Madam, - I am a counselling psychologist working in private practice in Cork city and county. Part of my work involves co-facilitating a personal development and drugs prevention programme with transition year students, and much of my client base is made up of adolescents. I am therefore privy to much of what occurs in teenage life today and the frustrations and enormous difficulties faced by the average teenager.
I am tired of hearing about how awful/irresponsible morally lacking/disrespectful/disruptive
today's teenagers are. It is true that 13-year-old drinkers are vomiting on Patrick Street. It is also true that young girls are involved in vicious fights every weekend and can be as violent as young men. It has become normal to expect squad cars outside a night-club in anticipation of the inevitable drink- or drug-fuelled brawl.
We are all familiar with the sight of wobbling young boys and girls - because that's what they are - on Junior Cert result night, never mind Leaving Cert result night. Horrific stories of sexual assault and rape have become so frequent that they no longer necessarily make headline news. We are, I believe, becoming desensitised to this particular brand of horror and some may even blame how the "young girls dress nowadays".
Young girls themselves have trouble identifying the pain of assault because in the current atmosphere they expect to be groped if they go to a night-club looking attractive. And young boys expect that they should grope and/or score as often as possible to escape the ridicule of their peers who are, inside, feeling the same unreasonable pressure. Plus, you have to be out of your head on drink to really be part of the gang, because now a good night out is one you can't remember.
And many of them can't remember. Except perhaps flashes of a fight, or getting sick on a footpath, or of a heady sexual encounter with someone who could have been anyone.

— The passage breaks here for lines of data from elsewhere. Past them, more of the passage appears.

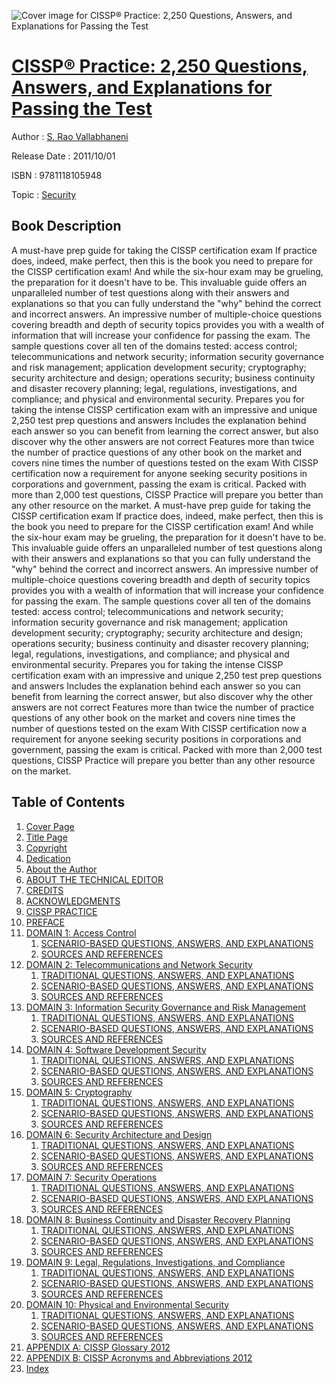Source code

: ![Cover image for CISSP® Practice: 2,250 Questions, Answers, and Explanations for Passing the Test](https://imgdetail.ebookreading.net/cover/cover/security/EB9781118105948.jpg)

[CISSP® Practice: 2,250 Questions, Answers, and Explanations for Passing the Test](https://ebookreading.net/view/book/CISSP%C2%AE+Practice%3A+2%2C250+Questions%2C+Answers%2C+and+Explanations+for+Passing+the+Test-EB9781118105948_1.html "CISSP® Practice: 2,250 Questions, Answers, and Explanations for Passing the Test")
====================================================================================================================

Author : [S. Rao Vallabhaneni](https://ebookreading.net/search/author/S.+Rao+Vallabhaneni)

Release Date : 2011/10/01

ISBN : 9781118105948

Topic : [Security](https://ebookreading.net/search/category/security)

Book Description
-----------------

A must-have prep guide for taking the CISSP certification exam
If practice does, indeed, make perfect, then this is the book you need to prepare for the CISSP certification exam! And while the six-hour exam may be grueling, the preparation for it doesn't have to be. This invaluable guide offers an unparalleled number of test questions along with their answers and explanations so that you can fully understand the "why" behind the correct and incorrect answers. An impressive number of multiple-choice questions covering breadth and depth of security topics provides you with a wealth of information that will increase your confidence for passing the exam.
The sample questions cover all ten of the domains tested: access control; telecommunications and network security; information security governance and risk management; application development security; cryptography; security architecture and design; operations security; business continuity and disaster recovery planning; legal, regulations, investigations, and compliance; and physical and environmental security.
Prepares you for taking the intense CISSP certification exam with an impressive and unique 2,250 test prep questions and answers
Includes the explanation behind each answer so you can benefit from learning the correct answer, but also discover why the other answers are not correct
Features more than twice the number of practice questions of any other book on the market and covers nine times the number of questions tested on the exam
With CISSP certification now a requirement for anyone seeking security positions in corporations and government, passing the exam is critical. Packed with more than 2,000 test questions, CISSP Practice will prepare you better than any other resource on the market.
              A must-have prep guide for taking the CISSP certification exam
If practice does, indeed, make perfect, then this is the book you need to prepare for the CISSP certification exam! And while the six-hour exam may be grueling, the preparation for it doesn't have to be. This invaluable guide offers an unparalleled number of test questions along with their answers and explanations so that you can fully understand the "why" behind the correct and incorrect answers. An impressive number of multiple-choice questions covering breadth and depth of security topics provides you with a wealth of information that will increase your confidence for passing the exam.
The sample questions cover all ten of the domains tested: access control; telecommunications and network security; information security governance and risk management; application development security; cryptography; security architecture and design; operations security; business continuity and disaster recovery planning; legal, regulations, investigations, and compliance; and physical and environmental security.
Prepares you for taking the intense CISSP certification exam with an impressive and unique 2,250 test prep questions and answers
Includes the explanation behind each answer so you can benefit from learning the correct answer, but also discover why the other answers are not correct
Features more than twice the number of practice questions of any other book on the market and covers nine times the number of questions tested on the exam
With CISSP certification now a requirement for anyone seeking security positions in corporations and government, passing the exam is critical. Packed with more than 2,000 test questions, CISSP Practice will prepare you better than any other resource on the market.
              
Table of Contents
-----------------

1. [Cover Page](https://ebookreading.net/view/book/CISSP%C2%AE+Practice%3A+2%2C250+Questions%2C+Answers%2C+and+Explanations+for+Passing+the+Test-EB9781118105948_1.html)
1. [Title Page](https://ebookreading.net/view/book/CISSP%C2%AE+Practice%3A+2%2C250+Questions%2C+Answers%2C+and+Explanations+for+Passing+the+Test-EB9781118105948_2.html)
1. [Copyright](https://ebookreading.net/view/book/CISSP%C2%AE+Practice%3A+2%2C250+Questions%2C+Answers%2C+and+Explanations+for+Passing+the+Test-EB9781118105948_3.html)
1. [Dedication](https://ebookreading.net/view/book/CISSP%C2%AE+Practice%3A+2%2C250+Questions%2C+Answers%2C+and+Explanations+for+Passing+the+Test-EB9781118105948_4.html)
1. [About the Author](https://ebookreading.net/view/book/CISSP%C2%AE+Practice%3A+2%2C250+Questions%2C+Answers%2C+and+Explanations+for+Passing+the+Test-EB9781118105948_5.html)
1. [ABOUT THE TECHNICAL EDITOR](https://ebookreading.net/view/book/CISSP%C2%AE+Practice%3A+2%2C250+Questions%2C+Answers%2C+and+Explanations+for+Passing+the+Test-EB9781118105948_6.html#aboutthe)
1. [CREDITS](https://ebookreading.net/view/book/CISSP%C2%AE+Practice%3A+2%2C250+Questions%2C+Answers%2C+and+Explanations+for+Passing+the+Test-EB9781118105948_7.html#credits)
1. [ACKNOWLEDGMENTS](https://ebookreading.net/view/book/CISSP%C2%AE+Practice%3A+2%2C250+Questions%2C+Answers%2C+and+Explanations+for+Passing+the+Test-EB9781118105948_8.html#ack)
1. [CISSP PRACTICE](https://ebookreading.net/view/book/CISSP%C2%AE+Practice%3A+2%2C250+Questions%2C+Answers%2C+and+Explanations+for+Passing+the+Test-EB9781118105948_9.html#cissppractice)
1. [PREFACE](https://ebookreading.net/view/book/CISSP%C2%AE+Practice%3A+2%2C250+Questions%2C+Answers%2C+and+Explanations+for+Passing+the+Test-EB9781118105948_10.html#preface)
1. [DOMAIN 1: Access Control](https://ebookreading.net/view/book/CISSP%C2%AE+Practice%3A+2%2C250+Questions%2C+Answers%2C+and+Explanations+for+Passing+the+Test-EB9781118105948_11.html#ch1)
    1. [SCENARIO-BASED QUESTIONS, ANSWERS, AND EXPLANATIONS](https://ebookreading.net/view/book/CISSP%C2%AE+Practice%3A+2%2C250+Questions%2C+Answers%2C+and+Explanations+for+Passing+the+Test-EB9781118105948_11.html#ch001-sec001)
    1. [SOURCES AND REFERENCES](https://ebookreading.net/view/book/CISSP%C2%AE+Practice%3A+2%2C250+Questions%2C+Answers%2C+and+Explanations+for+Passing+the+Test-EB9781118105948_11.html#ch001-sec002)
1. [DOMAIN 2: Telecommunications and Network Security](https://ebookreading.net/view/book/CISSP%C2%AE+Practice%3A+2%2C250+Questions%2C+Answers%2C+and+Explanations+for+Passing+the+Test-EB9781118105948_12.html#ch2)
    1. [TRADITIONAL QUESTIONS, ANSWERS, AND EXPLANATIONS](https://ebookreading.net/view/book/CISSP%C2%AE+Practice%3A+2%2C250+Questions%2C+Answers%2C+and+Explanations+for+Passing+the+Test-EB9781118105948_12.html#ch002-sec001)
    1. [SCENARIO-BASED QUESTIONS, ANSWERS, AND EXPLANATIONS](https://ebookreading.net/view/book/CISSP%C2%AE+Practice%3A+2%2C250+Questions%2C+Answers%2C+and+Explanations+for+Passing+the+Test-EB9781118105948_12.html#ch002-sec002)
    1. [SOURCES AND REFERENCES](https://ebookreading.net/view/book/CISSP%C2%AE+Practice%3A+2%2C250+Questions%2C+Answers%2C+and+Explanations+for+Passing+the+Test-EB9781118105948_12.html#ch002-sec003)
1. [DOMAIN 3: Information Security Governance and Risk Management](https://ebookreading.net/view/book/CISSP%C2%AE+Practice%3A+2%2C250+Questions%2C+Answers%2C+and+Explanations+for+Passing+the+Test-EB9781118105948_13.html#ch3)
    1. [TRADITIONAL QUESTIONS, ANSWERS, AND EXPLANATIONS](https://ebookreading.net/view/book/CISSP%C2%AE+Practice%3A+2%2C250+Questions%2C+Answers%2C+and+Explanations+for+Passing+the+Test-EB9781118105948_13.html#ch003-sec001)
    1. [SCENARIO-BASED QUESTIONS, ANSWERS, AND EXPLANATIONS](https://ebookreading.net/view/book/CISSP%C2%AE+Practice%3A+2%2C250+Questions%2C+Answers%2C+and+Explanations+for+Passing+the+Test-EB9781118105948_13.html#ch003-sec002)
    1. [SOURCES AND REFERENCES](https://ebookreading.net/view/book/CISSP%C2%AE+Practice%3A+2%2C250+Questions%2C+Answers%2C+and+Explanations+for+Passing+the+Test-EB9781118105948_13.html#ch003-sec003)
1. [DOMAIN 4: Software Development Security](https://ebookreading.net/view/book/CISSP%C2%AE+Practice%3A+2%2C250+Questions%2C+Answers%2C+and+Explanations+for+Passing+the+Test-EB9781118105948_14.html#ch4)
    1. [TRADITIONAL QUESTIONS, ANSWERS, AND EXPLANATIONS](https://ebookreading.net/view/book/CISSP%C2%AE+Practice%3A+2%2C250+Questions%2C+Answers%2C+and+Explanations+for+Passing+the+Test-EB9781118105948_14.html#ch004-sec001)
    1. [SCENARIO-BASED QUESTIONS, ANSWERS, AND EXPLANATIONS](https://ebookreading.net/view/book/CISSP%C2%AE+Practice%3A+2%2C250+Questions%2C+Answers%2C+and+Explanations+for+Passing+the+Test-EB9781118105948_14.html#ch004-sec002)
    1. [SOURCES AND REFERENCES](https://ebookreading.net/view/book/CISSP%C2%AE+Practice%3A+2%2C250+Questions%2C+Answers%2C+and+Explanations+for+Passing+the+Test-EB9781118105948_14.html#ch004-sec003)
1. [DOMAIN 5: Cryptography](https://ebookreading.net/view/book/CISSP%C2%AE+Practice%3A+2%2C250+Questions%2C+Answers%2C+and+Explanations+for+Passing+the+Test-EB9781118105948_15.html#ch5)
    1. [TRADITIONAL QUESTIONS, ANSWERS, AND EXPLANATIONS](https://ebookreading.net/view/book/CISSP%C2%AE+Practice%3A+2%2C250+Questions%2C+Answers%2C+and+Explanations+for+Passing+the+Test-EB9781118105948_15.html#ch005-sec001)
    1. [SCENARIO-BASED QUESTIONS, ANSWERS, AND EXPLANATIONS](https://ebookreading.net/view/book/CISSP%C2%AE+Practice%3A+2%2C250+Questions%2C+Answers%2C+and+Explanations+for+Passing+the+Test-EB9781118105948_15.html#ch005-sec002)
    1. [SOURCES AND REFERENCES](https://ebookreading.net/view/book/CISSP%C2%AE+Practice%3A+2%2C250+Questions%2C+Answers%2C+and+Explanations+for+Passing+the+Test-EB9781118105948_15.html#ch005-sec003)
1. [DOMAIN 6: Security Architecture and Design](https://ebookreading.net/view/book/CISSP%C2%AE+Practice%3A+2%2C250+Questions%2C+Answers%2C+and+Explanations+for+Passing+the+Test-EB9781118105948_17.html#ch6)
    1. [TRADITIONAL QUESTIONS, ANSWERS, AND EXPLANATIONS](https://ebookreading.net/view/book/CISSP%C2%AE+Practice%3A+2%2C250+Questions%2C+Answers%2C+and+Explanations+for+Passing+the+Test-EB9781118105948_17.html#ch006-sec001)
    1. [SCENARIO-BASED QUESTIONS, ANSWERS, AND EXPLANATIONS](https://ebookreading.net/view/book/CISSP%C2%AE+Practice%3A+2%2C250+Questions%2C+Answers%2C+and+Explanations+for+Passing+the+Test-EB9781118105948_17.html#ch006-sec002)
    1. [SOURCES AND REFERENCES](https://ebookreading.net/view/book/CISSP%C2%AE+Practice%3A+2%2C250+Questions%2C+Answers%2C+and+Explanations+for+Passing+the+Test-EB9781118105948_17.html#ch006-sec003)
1. [DOMAIN 7: Security Operations](https://ebookreading.net/view/book/CISSP%C2%AE+Practice%3A+2%2C250+Questions%2C+Answers%2C+and+Explanations+for+Passing+the+Test-EB9781118105948_18.html#ch7)
    1. [TRADITIONAL QUESTIONS, ANSWERS, AND EXPLANATIONS](https://ebookreading.net/view/book/CISSP%C2%AE+Practice%3A+2%2C250+Questions%2C+Answers%2C+and+Explanations+for+Passing+the+Test-EB9781118105948_18.html#ch007-sec001)
    1. [SCENARIO-BASED QUESTIONS, ANSWERS, AND EXPLANATIONS](https://ebookreading.net/view/book/CISSP%C2%AE+Practice%3A+2%2C250+Questions%2C+Answers%2C+and+Explanations+for+Passing+the+Test-EB9781118105948_18.html#ch007-sec002)
    1. [SOURCES AND REFERENCES](https://ebookreading.net/view/book/CISSP%C2%AE+Practice%3A+2%2C250+Questions%2C+Answers%2C+and+Explanations+for+Passing+the+Test-EB9781118105948_18.html#ch007-sec003)
1. [DOMAIN 8: Business Continuity and Disaster Recovery Planning](https://ebookreading.net/view/book/CISSP%C2%AE+Practice%3A+2%2C250+Questions%2C+Answers%2C+and+Explanations+for+Passing+the+Test-EB9781118105948_19.html#ch8)
    1. [TRADITIONAL QUESTIONS, ANSWERS, AND EXPLANATIONS](https://ebookreading.net/view/book/CISSP%C2%AE+Practice%3A+2%2C250+Questions%2C+Answers%2C+and+Explanations+for+Passing+the+Test-EB9781118105948_19.html#ch008-sec001)
    1. [SCENARIO-BASED QUESTIONS, ANSWERS, AND EXPLANATIONS](https://ebookreading.net/view/book/CISSP%C2%AE+Practice%3A+2%2C250+Questions%2C+Answers%2C+and+Explanations+for+Passing+the+Test-EB9781118105948_19.html#ch008-sec002)
    1. [SOURCES AND REFERENCES](https://ebookreading.net/view/book/CISSP%C2%AE+Practice%3A+2%2C250+Questions%2C+Answers%2C+and+Explanations+for+Passing+the+Test-EB9781118105948_19.html#ch008-sec003)
1. [DOMAIN 9: Legal, Regulations, Investigations, and Compliance](https://ebookreading.net/view/book/CISSP%C2%AE+Practice%3A+2%2C250+Questions%2C+Answers%2C+and+Explanations+for+Passing+the+Test-EB9781118105948_20.html#ch9)
    1. [TRADITIONAL QUESTIONS, ANSWERS, AND EXPLANATIONS](https://ebookreading.net/view/book/CISSP%C2%AE+Practice%3A+2%2C250+Questions%2C+Answers%2C+and+Explanations+for+Passing+the+Test-EB9781118105948_20.html#ch009-sec001)
    1. [SCENARIO-BASED QUESTIONS, ANSWERS, AND EXPLANATIONS](https://ebookreading.net/view/book/CISSP%C2%AE+Practice%3A+2%2C250+Questions%2C+Answers%2C+and+Explanations+for+Passing+the+Test-EB9781118105948_20.html#ch009-sec002)
    1. [SOURCES AND REFERENCES](https://ebookreading.net/view/book/CISSP%C2%AE+Practice%3A+2%2C250+Questions%2C+Answers%2C+and+Explanations+for+Passing+the+Test-EB9781118105948_20.html#ch009-sec003)
1. [DOMAIN 10: Physical and Environmental Security](https://ebookreading.net/view/book/CISSP%C2%AE+Practice%3A+2%2C250+Questions%2C+Answers%2C+and+Explanations+for+Passing+the+Test-EB9781118105948_21.html#ch10)
    1. [TRADITIONAL QUESTIONS, ANSWERS, AND EXPLANATIONS](https://ebookreading.net/view/book/CISSP%C2%AE+Practice%3A+2%2C250+Questions%2C+Answers%2C+and+Explanations+for+Passing+the+Test-EB9781118105948_21.html#ch010-sec001)
    1. [SCENARIO-BASED QUESTIONS, ANSWERS, AND EXPLANATIONS](https://ebookreading.net/view/book/CISSP%C2%AE+Practice%3A+2%2C250+Questions%2C+Answers%2C+and+Explanations+for+Passing+the+Test-EB9781118105948_21.html#ch010-sec002)
    1. [SOURCES AND REFERENCES](https://ebookreading.net/view/book/CISSP%C2%AE+Practice%3A+2%2C250+Questions%2C+Answers%2C+and+Explanations+for+Passing+the+Test-EB9781118105948_21.html#ch010-sec003)
1. [APPENDIX A: CISSP Glossary 2012](https://ebookreading.net/view/book/CISSP%C2%AE+Practice%3A+2%2C250+Questions%2C+Answers%2C+and+Explanations+for+Passing+the+Test-EB9781118105948_22.html#appa)
1. [APPENDIX B: CISSP Acronyms and Abbreviations 2012](https://ebookreading.net/view/book/CISSP%C2%AE+Practice%3A+2%2C250+Questions%2C+Answers%2C+and+Explanations+for+Passing+the+Test-EB9781118105948_0.html#appb)
1. [Index](https://ebookreading.net/view/book/CISSP%C2%AE+Practice%3A+2%2C250+Questions%2C+Answers%2C+and+Explanations+for+Passing+the+Test-EB9781118105948_23.html#index)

Adults are very good at complaining about this behaviour. From our perfect ivory towers we judge "the pitiful teenage brats who have these appalling behavioural problems" and "wear clothes that make them look like prostitutes", and so on.
Has anyone stopped to ask why teenagers are drinking so much? Why do they need drugs to feel normal? What are their lives like and what do they see? Who is designing, marketing, and profiting from the sale of teenagers' clothes? What guidance are we giving them? How much do we actually listen to what they are going through?
Our job as adults is to educate children and teenagers about how to live healthy and fulfilling lives. One of the most effective ways to teach anything is to "model" it. The teenagers' job is to push against us so that they can find their own personality and grow safely within the boundaries set by us. They test and struggle and need us to be very clear on what is acceptable and what is not. This creates security for the growing person.
Life for young people has changed dramatically in the last decade. They are being bombarded by images of the "perfect" body, the perfect phone, the perfect clothes, the perfect career, the perfect sexual partner, the perfect drug. They are now more than adolescents - they are consumers. And they are worth a fortune to drinks companies, the cosmetics industry, the music industry.
In my opinion they are responding naturally to their environment. They are pushing against the boundaries - only to discover that there aren't many. It is the adults of this country who are behaving disgracefully. Adults have somehow lost the ability to say no to themselves and to their children.
We are giving into the demands of children. And what they are demanding is harmful. We make light of being legless, we are greedy consumers who would rather build an incinerator than recycle, we buy into the perfect body image and scorn those who don't fit in.
We are the ones who are teaching our teenagers to be irresponsible, to hide feelings of inadequacy in a bottle of vodka or a syringe of Botox.
We have no right to criticise our children. They are merely doing what they are told. - Yours, etc.,
SALLY O'REILLY, Richmond Hill, Cork.